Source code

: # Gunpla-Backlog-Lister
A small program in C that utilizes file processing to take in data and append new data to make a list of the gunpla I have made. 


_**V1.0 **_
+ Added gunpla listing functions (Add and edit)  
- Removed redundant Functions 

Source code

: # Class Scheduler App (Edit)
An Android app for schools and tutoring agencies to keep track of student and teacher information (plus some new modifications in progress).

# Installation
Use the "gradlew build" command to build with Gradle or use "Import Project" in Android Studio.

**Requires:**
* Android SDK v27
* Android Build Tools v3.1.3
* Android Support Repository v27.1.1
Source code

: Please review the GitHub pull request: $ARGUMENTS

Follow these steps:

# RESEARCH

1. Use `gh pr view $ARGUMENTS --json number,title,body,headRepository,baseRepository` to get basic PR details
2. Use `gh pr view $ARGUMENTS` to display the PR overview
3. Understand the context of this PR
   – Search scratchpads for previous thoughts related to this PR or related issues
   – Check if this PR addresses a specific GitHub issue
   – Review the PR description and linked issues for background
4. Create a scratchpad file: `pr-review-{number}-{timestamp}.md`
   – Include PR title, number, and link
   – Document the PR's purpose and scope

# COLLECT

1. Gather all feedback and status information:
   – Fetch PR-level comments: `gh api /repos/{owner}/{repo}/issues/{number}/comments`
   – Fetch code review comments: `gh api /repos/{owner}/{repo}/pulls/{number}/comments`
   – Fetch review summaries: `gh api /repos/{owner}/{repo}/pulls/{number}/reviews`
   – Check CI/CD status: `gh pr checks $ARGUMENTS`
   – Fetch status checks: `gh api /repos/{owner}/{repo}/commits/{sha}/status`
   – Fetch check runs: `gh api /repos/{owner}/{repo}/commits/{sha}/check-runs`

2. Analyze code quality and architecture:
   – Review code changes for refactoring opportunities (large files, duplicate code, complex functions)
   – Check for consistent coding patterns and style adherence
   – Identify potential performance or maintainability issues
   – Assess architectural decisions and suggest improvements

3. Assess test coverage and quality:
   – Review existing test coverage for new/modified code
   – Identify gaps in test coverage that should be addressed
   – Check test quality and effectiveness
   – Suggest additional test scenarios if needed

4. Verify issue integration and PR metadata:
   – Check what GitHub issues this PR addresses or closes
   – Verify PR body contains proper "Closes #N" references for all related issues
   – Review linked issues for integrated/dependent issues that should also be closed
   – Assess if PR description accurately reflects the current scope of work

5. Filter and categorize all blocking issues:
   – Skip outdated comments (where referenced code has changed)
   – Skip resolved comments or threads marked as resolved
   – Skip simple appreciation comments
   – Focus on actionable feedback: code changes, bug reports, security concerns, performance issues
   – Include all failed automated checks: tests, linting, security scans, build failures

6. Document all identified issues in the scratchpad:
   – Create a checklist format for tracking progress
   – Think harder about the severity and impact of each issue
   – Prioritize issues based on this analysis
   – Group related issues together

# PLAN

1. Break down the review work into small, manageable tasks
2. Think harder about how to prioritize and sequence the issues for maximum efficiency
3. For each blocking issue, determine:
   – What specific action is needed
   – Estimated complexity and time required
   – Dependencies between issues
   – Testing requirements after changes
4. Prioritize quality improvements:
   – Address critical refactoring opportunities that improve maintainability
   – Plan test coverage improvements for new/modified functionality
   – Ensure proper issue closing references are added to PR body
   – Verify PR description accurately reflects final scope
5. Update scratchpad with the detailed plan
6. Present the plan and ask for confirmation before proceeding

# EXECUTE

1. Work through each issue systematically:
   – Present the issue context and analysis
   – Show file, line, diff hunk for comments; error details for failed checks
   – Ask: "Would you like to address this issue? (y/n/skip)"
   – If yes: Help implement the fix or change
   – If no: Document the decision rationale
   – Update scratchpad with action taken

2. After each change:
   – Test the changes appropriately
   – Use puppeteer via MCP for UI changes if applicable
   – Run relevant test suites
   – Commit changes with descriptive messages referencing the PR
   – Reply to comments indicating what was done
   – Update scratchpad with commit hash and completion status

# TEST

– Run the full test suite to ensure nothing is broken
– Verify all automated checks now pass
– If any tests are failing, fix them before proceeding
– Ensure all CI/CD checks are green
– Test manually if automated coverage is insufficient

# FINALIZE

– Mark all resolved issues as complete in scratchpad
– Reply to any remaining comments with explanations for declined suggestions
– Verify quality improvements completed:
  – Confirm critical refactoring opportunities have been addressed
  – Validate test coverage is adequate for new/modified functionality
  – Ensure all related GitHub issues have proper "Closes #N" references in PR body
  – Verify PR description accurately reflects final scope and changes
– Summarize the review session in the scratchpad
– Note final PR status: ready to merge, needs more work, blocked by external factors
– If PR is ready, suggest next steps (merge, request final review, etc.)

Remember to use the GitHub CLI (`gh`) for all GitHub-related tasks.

__EXERCISE BRIEF__: Among the records above, extract exactly the lines from the line with "Fetch code review" to the line with "and style adherence", both lines included, and leave out the rest.

__RESULT FOR THIS EXERCISE__:
   – Fetch code review comments: `gh api /repos/{owner}/{repo}/pulls/{number}/comments`
   – Fetch review summaries: `gh api /repos/{owner}/{repo}/pulls/{number}/reviews`
   – Check CI/CD status: `gh pr checks $ARGUMENTS`
   – Fetch status checks: `gh api /repos/{owner}/{repo}/commits/{sha}/status`
   – Fetch check runs: `gh api /repos/{owner}/{repo}/commits/{sha}/check-runs`

2. Analyze code quality and architecture:
   – Review code changes for refactoring opportunities (large files, duplicate code, complex functions)
   – Check for consistent coding patterns and style adherence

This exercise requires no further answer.